● **Records for the task**
***
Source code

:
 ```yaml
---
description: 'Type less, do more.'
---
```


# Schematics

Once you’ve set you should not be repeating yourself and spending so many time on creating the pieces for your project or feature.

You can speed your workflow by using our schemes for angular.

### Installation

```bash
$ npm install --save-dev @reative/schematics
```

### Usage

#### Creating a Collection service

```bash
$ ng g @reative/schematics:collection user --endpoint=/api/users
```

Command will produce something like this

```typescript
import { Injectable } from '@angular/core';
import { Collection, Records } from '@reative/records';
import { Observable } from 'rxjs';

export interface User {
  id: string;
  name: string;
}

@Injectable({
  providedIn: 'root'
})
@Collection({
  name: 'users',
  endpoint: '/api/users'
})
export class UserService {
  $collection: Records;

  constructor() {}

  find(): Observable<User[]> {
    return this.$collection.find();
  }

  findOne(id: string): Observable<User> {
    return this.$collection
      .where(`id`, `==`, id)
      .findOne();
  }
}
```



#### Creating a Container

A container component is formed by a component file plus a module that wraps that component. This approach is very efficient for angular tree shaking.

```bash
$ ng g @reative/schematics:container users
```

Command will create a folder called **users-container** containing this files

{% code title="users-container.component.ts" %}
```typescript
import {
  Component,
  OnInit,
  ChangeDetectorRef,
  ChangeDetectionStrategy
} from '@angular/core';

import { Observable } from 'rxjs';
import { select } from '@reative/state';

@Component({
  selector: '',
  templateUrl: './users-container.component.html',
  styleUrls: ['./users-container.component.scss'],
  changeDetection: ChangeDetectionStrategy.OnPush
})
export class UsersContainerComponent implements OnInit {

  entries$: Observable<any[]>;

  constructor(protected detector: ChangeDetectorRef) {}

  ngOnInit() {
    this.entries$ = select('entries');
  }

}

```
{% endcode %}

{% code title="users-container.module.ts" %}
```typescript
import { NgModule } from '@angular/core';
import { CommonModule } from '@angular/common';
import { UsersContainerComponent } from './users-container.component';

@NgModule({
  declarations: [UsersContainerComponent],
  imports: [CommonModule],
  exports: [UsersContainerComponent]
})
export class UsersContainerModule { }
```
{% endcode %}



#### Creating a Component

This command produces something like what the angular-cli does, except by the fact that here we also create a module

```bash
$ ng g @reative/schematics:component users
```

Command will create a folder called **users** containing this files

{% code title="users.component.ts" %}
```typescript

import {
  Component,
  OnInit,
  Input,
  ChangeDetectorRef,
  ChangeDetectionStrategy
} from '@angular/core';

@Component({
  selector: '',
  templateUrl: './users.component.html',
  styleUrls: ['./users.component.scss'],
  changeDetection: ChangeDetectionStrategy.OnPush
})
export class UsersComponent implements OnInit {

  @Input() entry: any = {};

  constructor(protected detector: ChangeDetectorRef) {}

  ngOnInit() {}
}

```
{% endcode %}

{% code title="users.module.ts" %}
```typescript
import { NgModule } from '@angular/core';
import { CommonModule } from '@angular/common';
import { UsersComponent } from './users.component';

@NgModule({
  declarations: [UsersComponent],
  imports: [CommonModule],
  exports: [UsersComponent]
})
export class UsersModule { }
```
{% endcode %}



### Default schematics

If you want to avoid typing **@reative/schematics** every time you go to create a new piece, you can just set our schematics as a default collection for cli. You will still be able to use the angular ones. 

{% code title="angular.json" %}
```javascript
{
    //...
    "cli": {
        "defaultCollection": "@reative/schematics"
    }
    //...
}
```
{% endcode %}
***
● **Problem statement**
Where a line in the material contains "like", copy that line.

● **Output for this exercise**
Command will produce something like this
This command produces something like what the angular-cli does, except by the fact that here we also create a module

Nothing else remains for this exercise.